## YOUR GOAL
Retype, word for word, each line between the lines holding "Within the core" and "which quantum computational", inclusive, and leave the rest of the data alone.

START INPUT DATA

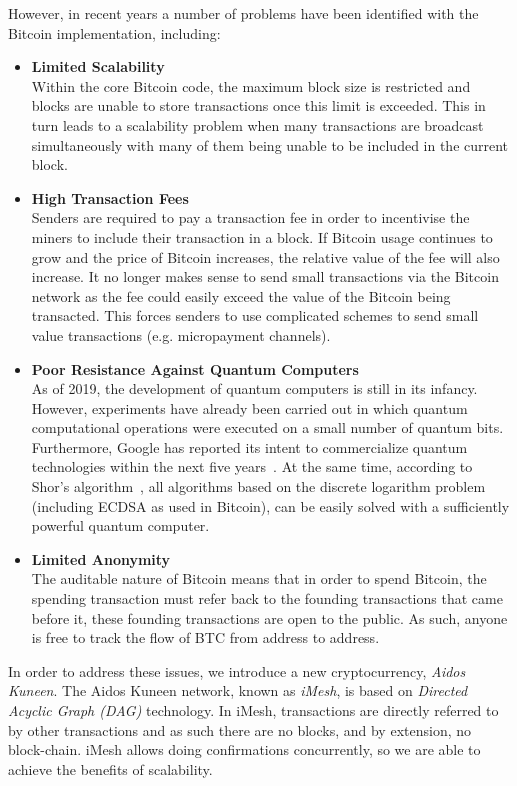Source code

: \documentclass[a4paper,10pt,twocolumn]{article}
\begin{document}
	However, in recent years a number of problems have been identified with the Bitcoin implementation, including:
	\vspace{-0.5\baselineskip}
	\begin{itemize}
		\setlength\itemsep{0em}
		\item\textbf{Limited Scalability}\mbox{}\\ 
		Within the core Bitcoin code, the maximum block size is restricted and blocks are unable to store transactions once this limit 
		is exceeded. This in turn leads to a scalability problem when many transactions are broadcast simultaneously with many of them 
		being unable to be included in the current block.
		\item\textbf{High Transaction Fees}\mbox{}\\ 
		Senders are required to pay a transaction fee in order to incentivise the miners to include their transaction in a block.
		If Bitcoin usage continues to grow and the price of Bitcoin increases, the relative value of the fee will also increase.
		It no longer makes sense to send small transactions via the Bitcoin network
		as the fee could easily exceed the value of the Bitcoin being transacted. This forces senders to use complicated schemes to send small value transactions (e.g. 
		micropayment channels).
		\item\textbf{Poor Resistance Against Quantum Computers}\\ 
		As of 2019, the development of quantum computers is still in its infancy. However, experiments have already been carried out in 
		which quantum computational operations were executed on a small number of quantum bits. Furthermore, Google has reported its 
		intent to commercialize quantum technologies within the next five years~\cite{google}. At the same time, according to Shor's 
		algorithm~\cite{shor}, all algorithms based on the discrete logarithm problem (including ECDSA as used in 
		Bitcoin), can be easily solved with a sufficiently powerful quantum computer. 
		\item\textbf{Limited Anonymity}\mbox{}\\ 
		The auditable nature of Bitcoin means that in order to spend Bitcoin, the spending transaction must refer back to the founding
		transactions that came before it, these founding transactions are open to the public. As such, anyone is free to track the flow
		of BTC from address to address.
	\end{itemize}
	
	In order to address these issues, we introduce a new cryptocurrency, \emph{Aidos Kuneen}.
	The Aidos Kuneen network, known as \emph{iMesh}, is based on \emph{Directed Acyclic Graph (DAG)} technology.
	In iMesh, transactions are directly referred to by other transactions and as such there are no blocks, and by extension, no block-chain.
	iMesh allows doing confirmations concurrently, so we are able to achieve the benefits of scalability.
	
\end{document}
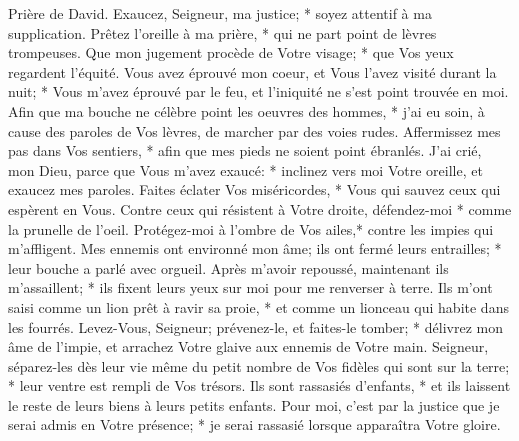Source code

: Prière de David. Exaucez, Seigneur, ma justice; * soyez attentif à ma supplication. Prêtez l'oreille à ma prière, * qui ne part point de lèvres trompeuses.
Que mon jugement procède de Votre visage; * que Vos yeux regardent l'équité.
Vous avez éprouvé mon coeur, et Vous l'avez visité durant la nuit; * Vous m'avez éprouvé par le feu, et l'iniquité ne s'est point trouvée en moi.
Afin que ma bouche ne célèbre point les oeuvres des hommes, * j'ai eu soin, à cause des paroles de Vos lèvres, de marcher par des voies rudes.
Affermissez mes pas dans Vos sentiers, * afin que mes pieds ne soient point ébranlés.
J'ai crié, mon Dieu, parce que Vous m'avez exaucé: * inclinez vers moi Votre oreille, et exaucez mes paroles.
Faites éclater Vos miséricordes, * Vous qui sauvez ceux qui espèrent en Vous.
Contre ceux qui résistent à Votre droite, défendez-moi * comme la prunelle de l'oeil. Protégez-moi à l'ombre de Vos ailes,*
contre les impies qui m'affligent. Mes ennemis ont environné mon âme;
ils ont fermé leurs entrailles; * leur bouche a parlé avec orgueil.
Après m'avoir repoussé, maintenant ils m'assaillent; * ils fixent leurs yeux sur moi pour me renverser à terre.
Ils m'ont saisi comme un lion prêt à ravir sa proie, * et comme un lionceau qui habite dans les fourrés.
Levez-Vous, Seigneur; prévenez-le, et faites-le tomber; * délivrez mon âme de l'impie, et arrachez Votre glaive
aux ennemis de Votre main. Seigneur, séparez-les dès leur vie même du petit nombre de Vos fidèles qui sont sur la terre; * leur ventre est rempli de Vos trésors. Ils sont rassasiés d'enfants, * et ils laissent le reste de leurs biens à leurs petits enfants.
Pour moi, c'est par la justice que je serai admis en Votre présence; * je serai rassasié lorsque apparaîtra Votre gloire.

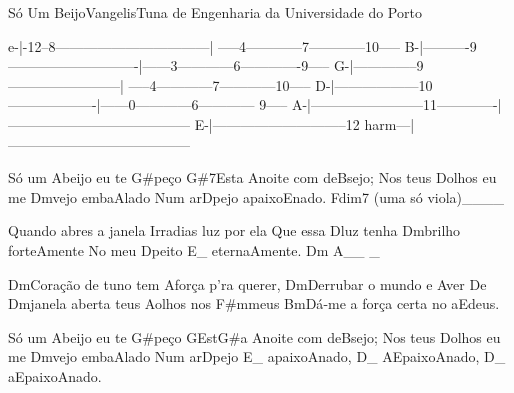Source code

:\begin{musica}{Só Um Beijo}{Vangelis}{Tuna de Engenharia da Universidade do Porto}

\begin{tablatura}[xleftmargin=2.0cm]
e-|-12--8---------------------------------| -----4------------7------------10-----
B-|----------9----------------------------|------3------------6-------------9-----
G-|--------------9------------------------| -----4------------7------------10-----
D-|------------------10-------------------|------0------------6------------ 9-----
A-|------------------------11-------------|---------------------------------------
E-|-----------------------------12 harm---|---------------------------------------
\end{tablatura}

Só um \ac{A}{bei}jo eu te \ac{G#}{pe}ço
\ac{G#7}{Es}ta \ac{A}{noi}te com de\ac{B}{se}jo;
Nos teus \ac{D}{o}lhos eu me \ac{Dm}{ve}jo emba\ac{A}{la}do
Num ar\ac{D}{pe}jo apaixo\ac{E}{na}do. \ac{Fdim7 (uma só viola)}{}____

Quando abres a janela
Irradias luz por ela
Que essa \ac{D}{luz} tenha \ac{Dm}{bri}lho forte\ac{A}{men}te
No meu \ac{D}{pei}to \ac{E}{}_ eterna\ac{A}{men}te. \ac{Dm A}{}__ _

\ac{Dm}{Co}ração de tuno tem \ac{A}{for}ça p’ra querer,
\ac{Dm}{De}rrubar o mundo e \ac{A}{ver}
De \ac{Dm}{ja}nela aberta teus \ac{A}{o}lhos nos \ac{F#m}{meus}
\ac{Bm}{Dá}-me a força certa no a\ac{E}{deus}.

\nota{[A/G#/G#/G#7/A/A/B/B/D/Dm/A/D/D/E/Fdim7]}

Só um \ac{A}{bei}jo eu te \ac{G#}{pe}ço
\ac{G}{Es}t\ac{G#}{a} \ac{A}{noi}te com de\ac{B}{se}jo;
Nos teus \ac{D}{o}lhos eu me \ac{Dm}{ve}jo emba\ac{A}{la}do
Num ar\ac{D}{pe}jo \ac{E}{}_ apaixo\ac{A}{na}do,
\ac{D}{}_ A\ac{E}{}paixo\ac{A}{na}do, \ac{D}{}_ a\ac{E}{pai}xo\ac{A}{na}do.

\end{musica}
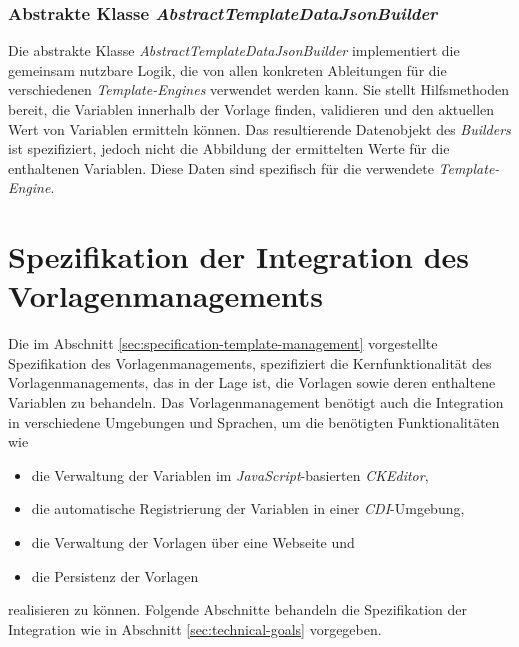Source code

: \subsubsection{Abstrakte Klasse \emph{AbstractTemplateDataJsonBuilder}}
\label{sec:abstractTemplateDataJsonBuilder}
Die abstrakte Klasse \emph{AbstractTemplateDataJsonBuilder} implementiert die gemeinsam nutzbare Logik, die von allen konkreten Ableitungen für die verschiedenen \emph{Template-Engines} verwendet werden kann. Sie stellt Hilfsmethoden bereit, die Variablen innerhalb der Vorlage finden, validieren und den aktuellen Wert von Variablen ermitteln können. Das resultierende Datenobjekt des \emph{Builders} ist spezifiziert, jedoch nicht die Abbildung der ermittelten Werte für die enthaltenen Variablen. Diese Daten sind spezifisch für die verwendete \emph{Template-Engine}.

\section{Spezifikation der Integration des Vorlagenmanagements}
Die im Abschnitt \ref{sec:specification-template-management} vorgestellte Spezifikation des Vorlagenmanagements, spezifiziert die Kernfunktionalität des Vorlagenmanagements, das in der Lage ist, die Vorlagen sowie deren enthaltene Variablen zu behandeln. Das Vorlagenmanagement benötigt auch die Integration in verschiedene Umgebungen und Sprachen, um die benötigten Funktionalitäten wie
\begin{itemize}
	\item die Verwaltung der Variablen im  \emph{JavaScript}-basierten \emph{CKEditor},
	\item die automatische Registrierung der Variablen in einer \emph{CDI}-Umgebung,
	\item die Verwaltung der Vorlagen über eine Webseite und
	\item die Persistenz der Vorlagen
\end{itemize}
realisieren zu können.
\newline
\newline
Folgende Abschnitte behandeln die Spezifikation der Integration wie in Abschnitt \ref{sec:technical-goals} vorgegeben. 
 
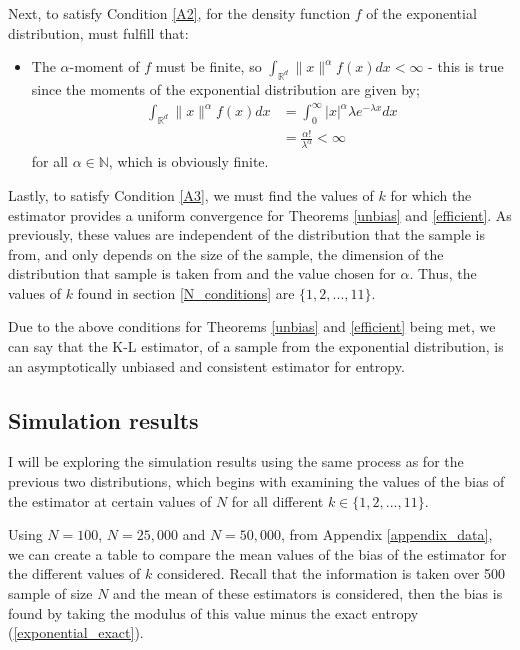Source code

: \documentclass[12pt]{report}
\begin{document}
Next, to satisfy Condition \ref{A2}, for the density function $f$ of the exponential distribution, must fulfill that:
\begin{itemize}
\item The $\alpha$-moment of $f$ must be finite, so $\int_{\mathbb{R}^{d}} \| x \|^{\alpha} f(x) dx < \infty$ - this is true since the moments of the exponential distribution are given by;
\begin{align*}
\int_{\mathbb{R}^{d}} \| x \|^{\alpha} f(x) dx &= \int_{0}^{\infty} | x |^{\alpha} \lambda e^{-\lambda x} dx\\
&= \frac{\alpha !}{\lambda ^{\alpha}} < \infty
\end{align*}
for all $\alpha \in \mathbb{N}$, which is obviously finite.
\end{itemize}

Lastly, to satisfy Condition \ref{A3}, we must find the values of $k$ for which the estimator provides a uniform convergence for Theorems \ref{unbias} and \ref{efficient}. As previously, these values are independent of the distribution that the sample is from, and only depends on the size of the sample, the dimension of the distribution that sample is taken from and the value chosen for $\alpha$. Thus, the values of $k$ found in section \ref{N_conditions} are $\{1, 2, ..., 11\}$.

Due to the above conditions for Theorems \ref{unbias} and \ref{efficient} being met, we can say that the K-L estimator, of a sample from the exponential distribution, is an asymptotically unbiased and consistent estimator for entropy. 



\subsection{Simulation results} \label{Expo_results}

I will be exploring the simulation results using the same process as for the previous two distributions, which begins with examining the values of the bias of the estimator at certain values of $N$ for all different $k \in \{1, 2, ..., 11\}$.

Using $N=100$, $N=25,000$ and $N=50,000$, from Appendix \ref{appendix_data}, we can create a table to compare the mean values of the bias of the estimator for the different values of $k$ considered. Recall that the information is taken over 500 sample of size $N$ and the mean of these estimators is considered, then the bias is found by taking the modulus of this value minus the exact entropy (\ref{exponential_exact}).
\end{document}
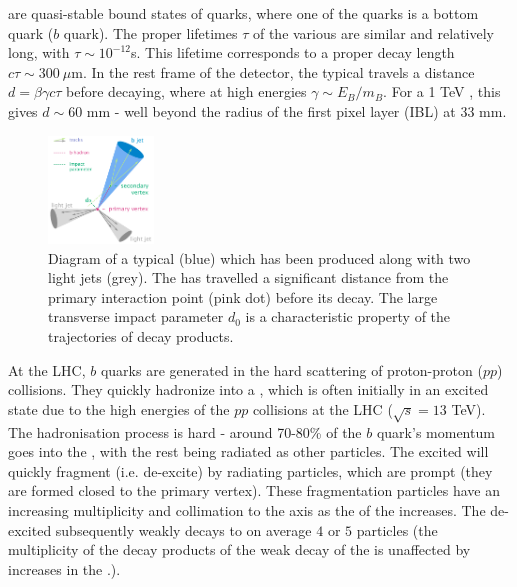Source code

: \bhadrons are quasi-stable bound states of quarks, where one of the quarks is a bottom quark ($b$ quark). The proper lifetimes $\tau$ of the various \bhadrons are similar and relatively long, with $\tau \sim 10^{-12}$s. This lifetime corresponds to a proper decay length $c \tau \sim 300 ~\mu$m. In the rest frame of the detector, the typical \bhadron travels a distance $d = \beta\gamma c \tau$ before decaying, where at high energies $\gamma \sim E_B/m_B$. For a 1 TeV \bhadron, this gives $d \sim 60$ mm - well beyond the radius of the first pixel layer (IBL) at 33 mm.
%   
\begin{figure}[!hb]
    \centering
    \includegraphics[width=0.25\textwidth]{chapters/3.tracking/figs/b-jet-diagram.png}
    \caption{Diagram of a typical \bjet (blue) which has been produced along with two light jets (grey). The \bhadron has travelled a significant distance from the primary interaction point (pink dot) before its decay. The large transverse impact parameter $d_0$ is a characteristic property of the trajectories of \bhadron decay products.}
    \label{fig:b-jet topology}
\end{figure}
%
At the LHC, $b$ quarks are generated in the hard scattering of proton-proton ($pp$) collisions. They quickly hadronize into a \bhadron, which is often initially in an excited state due to the high energies of the $pp$ collisions at the LHC ($\sqrt{s} = 13$ TeV). The hadronisation process is hard - around 70-80\% of the $b$ quark's momentum goes into the \bhadron, with the rest being radiated as other particles. The excited \bhadron will quickly fragment (i.e. de-excite) by radiating particles, which are prompt (they are formed closed to the primary vertex). These fragmentation particles have an increasing multiplicity and collimation to the \bhadron axis as the \pT of the \bhadron increases. The de-excited \bhadron subsequently weakly decays to on average $4$ or $5$ particles (the multiplicity of the decay products of the weak decay of the \bhadron is unaffected by increases in the \bhadron \pT.). 


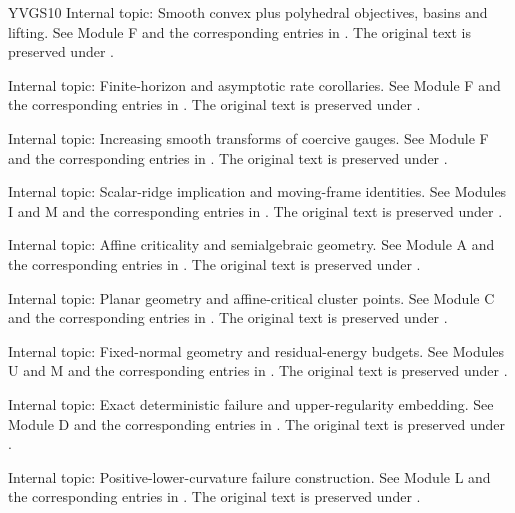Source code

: \begin{thebibliography}{YVGS10}
 Internal topic: Smooth convex plus polyhedral objectives, basins and lifting. See Module F and the corresponding entries in . The original text is preserved under .

 Internal topic: Finite-horizon and asymptotic rate corollaries. See Module F and the corresponding entries in . The original text is preserved under .

 Internal topic: Increasing smooth transforms of coercive gauges. See Module F and the corresponding entries in . The original text is preserved under .

 Internal topic: Scalar-ridge implication and moving-frame identities. See Modules I and M and the corresponding entries in . The original text is preserved under .

 Internal topic: Affine criticality and semialgebraic geometry. See Module A and the corresponding entries in . The original text is preserved under .

 Internal topic: Planar geometry and affine-critical cluster points. See Module C and the corresponding entries in . The original text is preserved under .

 Internal topic: Fixed-normal geometry and residual-energy budgets. See Modules U and M and the corresponding entries in . The original text is preserved under .

 Internal topic: Exact deterministic failure and upper-regularity embedding. See Module D and the corresponding entries in . The original text is preserved under .

 Internal topic: Positive-lower-curvature failure construction. See Module L and the corresponding entries in . The original text is preserved under .

\end{thebibliography}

END INPUT DATA

## REPLY
		Within the core Bitcoin code, the maximum block size is restricted and blocks are unable to store transactions once this limit 
		is exceeded. This in turn leads to a scalability problem when many transactions are broadcast simultaneously with many of them 
		being unable to be included in the current block.
		\item\textbf{High Transaction Fees}\mbox{}\\ 
		Senders are required to pay a transaction fee in order to incentivise the miners to include their transaction in a block.
		If Bitcoin usage continues to grow and the price of Bitcoin increases, the relative value of the fee will also increase.
		It no longer makes sense to send small transactions via the Bitcoin network
		as the fee could easily exceed the value of the Bitcoin being transacted. This forces senders to use complicated schemes to send small value transactions (e.g. 
		micropayment channels).
		\item\textbf{Poor Resistance Against Quantum Computers}\\ 
		As of 2019, the development of quantum computers is still in its infancy. However, experiments have already been carried out in 
		which quantum computational operations were executed on a small number of quantum bits. Furthermore, Google has reported its 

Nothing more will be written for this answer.